[[ Data records, beginning ]]
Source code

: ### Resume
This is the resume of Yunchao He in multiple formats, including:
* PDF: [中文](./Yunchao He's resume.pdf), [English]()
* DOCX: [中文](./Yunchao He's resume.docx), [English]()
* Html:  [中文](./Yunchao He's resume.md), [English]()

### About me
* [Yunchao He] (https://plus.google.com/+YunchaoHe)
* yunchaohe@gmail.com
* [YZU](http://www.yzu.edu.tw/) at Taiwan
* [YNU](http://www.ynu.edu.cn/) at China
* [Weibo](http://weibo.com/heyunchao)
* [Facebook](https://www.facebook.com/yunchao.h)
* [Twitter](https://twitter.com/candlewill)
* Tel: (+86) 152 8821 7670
[[ Data records, end ]]
## [The problem]
Provide all the records again, word for word.

## [Answer to the exercise]
Source code

: ### Resume
This is the resume of Yunchao He in multiple formats, including:
* PDF: [中文](./Yunchao He's resume.pdf), [English]()
* DOCX: [中文](./Yunchao He's resume.docx), [English]()
* Html:  [中文](./Yunchao He's resume.md), [English]()

### About me
* [Yunchao He] (https://plus.google.com/+YunchaoHe)
* yunchaohe@gmail.com
* [YZU](http://www.yzu.edu.tw/) at Taiwan
* [YNU](http://www.ynu.edu.cn/) at China
* [Weibo](http://weibo.com/heyunchao)
* [Facebook](https://www.facebook.com/yunchao.h)
* [Twitter](https://twitter.com/candlewill)
* Tel: (+86) 152 8821 7670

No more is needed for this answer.